Skip to content

Pipeline Observability

What to Observe

Running a pipeline without observability is flying blind. Two dimensions matter: pipeline health and deployment health.

Pipeline health  → build times, failure rates, flakiness
Deployment health → latency, error rate, resource usage after deploy

Pipeline Logs

Every step must produce structured, searchable logs.

# GitHub Actions — log grouping for readability
- name: Run tests
  run: |
    echo "::group::Test output"
    uv run pytest -v --tb=short
    echo "::endgroup::"

Key logging practices: - Log the exact command run with its version - Log start time and duration for each stage - Surface failures prominently (not buried in thousands of success lines) - Archive logs with artifacts for post-mortem analysis


Pipeline Metrics

Track these per pipeline run and trend over time:

Metric What It Tells You
Pipeline duration (p50/p95) Overall speed trend
Stage duration breakdown Which stage is slowing down
Build success rate Pipeline health
Test failure rate Code quality trend
Flaky test rate Test reliability
Deployment frequency Engineering velocity

Collecting Metrics

- name: Record pipeline metrics
  if: always()
  run: |
    python scripts/record_metrics.py \
      --duration=${{ steps.test.outputs.duration }} \
      --status=${{ job.status }} \
      --branch=${{ github.ref_name }} \
      --run-id=${{ github.run_id }}

Push to Datadog, Prometheus Pushgateway, or a simple JSON file in S3.
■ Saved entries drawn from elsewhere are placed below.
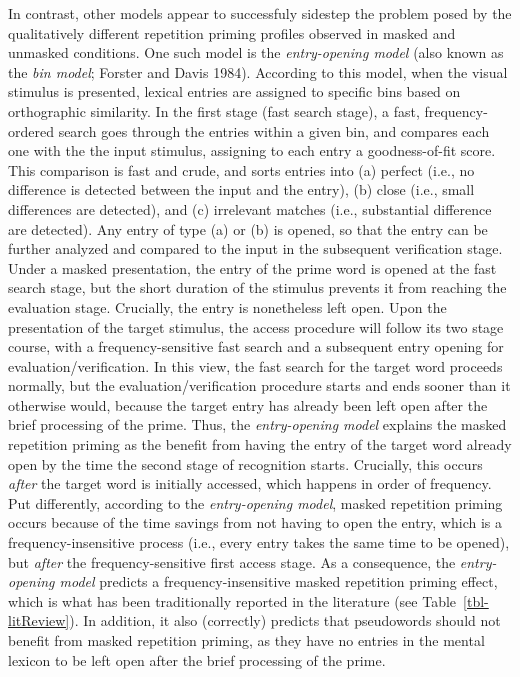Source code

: \documentclass[
]{interact}
\begin{document}
In contrast, other models appear to successfuly sidestep the problem
posed by the qualitatively different repetition priming profiles
observed in masked and unmasked conditions. One such model is the
\emph{entry-opening model} (also known as the \emph{bin model}; Forster
and Davis 1984). According to this model, when the visual stimulus is
presented, lexical entries are assigned to specific bins based on
orthographic similarity. In the first stage (fast search stage), a fast,
frequency-ordered search goes through the entries within a given bin,
and compares each one with the the input stimulus, assigning to each
entry a goodness-of-fit score. This comparison is fast and crude, and
sorts entries into (a) perfect (i.e., no difference is detected between
the input and the entry), (b) close (i.e., small differences are
detected), and (c) irrelevant matches (i.e., substantial difference are
detected). Any entry of type (a) or (b) is opened, so that the entry can
be further analyzed and compared to the input in the subsequent
verification stage. Under a masked presentation, the entry of the prime
word is opened at the fast search stage, but the short duration of the
stimulus prevents it from reaching the evaluation stage. Crucially, the
entry is nonetheless left open. Upon the presentation of the target
stimulus, the access procedure will follow its two stage course, with a
frequency-sensitive fast search and a subsequent entry opening for
evaluation/verification. In this view, the fast search for the target
word proceeds normally, but the evaluation/verification procedure starts
and ends sooner than it otherwise would, because the target entry has
already been left open after the brief processing of the prime. Thus,
the \emph{entry-opening model} explains the masked repetition priming as
the benefit from having the entry of the target word already open by the
time the second stage of recognition starts. Crucially, this occurs
\emph{after} the target word is initially accessed, which happens in
order of frequency. Put differently, according to the
\emph{entry-opening model}, masked repetition priming occurs because of
the time savings from not having to open the entry, which is a
frequency-insensitive process (i.e., every entry takes the same time to
be opened), but \emph{after} the frequency-sensitive first access stage.
As a consequence, the \emph{entry-opening model} predicts a
frequency-insensitive masked repetition priming effect, which is what
has been traditionally reported in the literature (see
Table~\ref{tbl-litReview}). In addition, it also (correctly) predicts
that pseudowords should not benefit from masked repetition priming, as
they have no entries in the mental lexicon to be left open after the
brief processing of the prime.
\end{document}
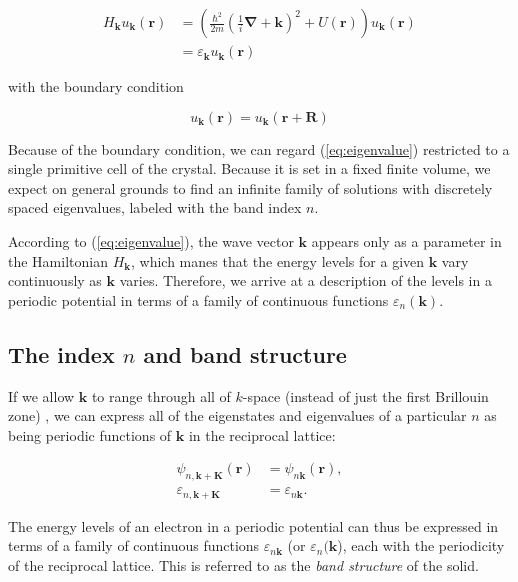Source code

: 		\begin{align} \label{eq:eigenvalue}
			H_{\mathbf{k}} u_{\mathbf{k}} (\mathbf{r})
			&= \left( \frac{\hbar^2}{2m}
			\left(\frac{1}{i} \boldsymbol{\nabla}
			+ \mathbf{k} \right)^2
			+ U(\mathbf{r}) \right)
			u_\mathbf{k} (\mathbf{r}) \\
			&= \varepsilon_{\mathbf{k}} 
			u_\mathbf{k}(\mathbf{r})
		\end{align}

		with the boundary condition

		\begin{equation*}
			u_\mathbf{k} (\mathbf{r})
			= u_\mathbf{k} (\mathbf{r} + \mathbf{R})
		\end{equation*}

		Because of the boundary condition, we can regard (\ref{eq:eigenvalue}) restricted to a single primitive cell of the crystal. Because it is set in a fixed finite volume, we expect on general grounds to find an infinite family of solutions with discretely spaced eigenvalues, labeled with the band index $n$.

		According to (\ref{eq:eigenvalue}), the wave vector $\mathbf{k}$ appears only as a parameter in the Hamiltonian $H_{\mathbf{k}}$, which manes that the energy levels for a given $\mathbf{k}$ vary continuously as $\mathbf{k}$ varies. Therefore, we arrive at a description of the levels in a periodic potential in terms of a family of continuous functions $\varepsilon_{n} (\mathbf{k})$. 

	\subsection{The index $n$ and band structure}
		If we allow $\mathbf{k}$ to range through all of $k$-space (instead of just the first Brillouin zone) , we can express all of the eigenstates and eigenvalues of a particular $n$ as being periodic functions of $\mathbf{k}$ in the reciprocal lattice:

		\begin{align} \label{eq:eigen_k_K}
			\psi_{n,\mathbf{k+K}} (\mathbf{r})
			&= \psi_{n\mathbf{k}} (\mathbf{r}), \\ \nonumber
			\varepsilon_{n, \mathbf{k+K}}
			&= \varepsilon_{n\mathbf{k}}.
		\end{align}


		The energy levels of an electron in a periodic potential can thus be expressed in terms of a family of continuous functions $\varepsilon_{n\mathbf{k}}$ (or $\varepsilon_{n}(\mathbf{k}$), each with the periodicity of the reciprocal lattice. This is referred to as the \emph{band structure} of the solid.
Deployment Health Monitoring

After every deployment, watch these for at least 10 minutes:

Deploy v1.4.2 to production
    ↓
Monitor for 10 min:
  - Error rate (should stay < 1%)
  - p95 latency (should stay within SLO)
  - Memory / CPU (should be stable, not climbing)
    ↓
Pass → deployment complete
Fail → automatic rollback trigger

Automated Rollback on Health Breach

- name: Verify deployment health
  run: |
    python scripts/check_deployment_health.py \
      --service api \
      --duration 600 \
      --max-error-rate 0.01 \
      --max-p95-ms 300
# scripts/check_deployment_health.py
import time
import sys
import requests
import logging

log = logging.getLogger(__name__)


def check_health(
    prometheus_url: str,
    service: str,
    duration_seconds: int,
    max_error_rate: float,
) -> bool:
    deadline = time.monotonic() + duration_seconds
    while time.monotonic() < deadline:
        error_rate = query_prometheus(
            prometheus_url,
            f'rate(http_errors_total{{service="{service}"}}[1m])',
        )
        if error_rate > max_error_rate:
            log.error("Error rate %.2f%% exceeds threshold", error_rate * 100)
            return False
        time.sleep(30)
    return True

Deployment Frequency & DORA Metrics

DORA metrics measure engineering delivery performance:

Metric Elite High Medium Low
Deployment frequency Multiple/day Daily Weekly Monthly
Lead time for changes < 1 hour 1 day 1 week 1 month
Change failure rate < 5% < 10% < 15% > 15%
Recovery time < 1 hour < 1 day < 1 week > 1 week

Track these automatically from pipeline metadata:

def calculate_dora_metrics(deployments: list[dict]) -> dict:
    deployment_count = len(deployments)
    failed = [d for d in deployments if d["status"] == "failed"]
    return {
        "deployment_frequency_per_day": deployment_count / 30,
        "change_failure_rate": len(failed) / max(deployment_count, 1),
        "mean_lead_time_hours": sum(
            d["lead_time_seconds"] for d in deployments
        ) / max(deployment_count, 1) / 3600,
    }

Notification Strategy

Not every event needs a notification. Noise kills attention.

Event Channel Who
Build failure on main Slack #dev-alerts Team
Deployment to production Slack #deployments Team
Security vulnerability found Slack #security Security + leads
Nightly regression failure Slack #qa-alerts QA
SLO breach after deploy PagerDuty On-call
- name: Notify on failure
  if: failure()
  uses: slackapi/slack-github-action@v1
  with:
    payload: |
      {
        "text": ":x: Build failed on `${{ github.ref_name }}`",
        "attachments": [{
          "text": "Run: ${{ github.run_url }}"
        }]
      }
  env:
    SLACK_WEBHOOK_URL: ${{ secrets.SLACK_WEBHOOK }}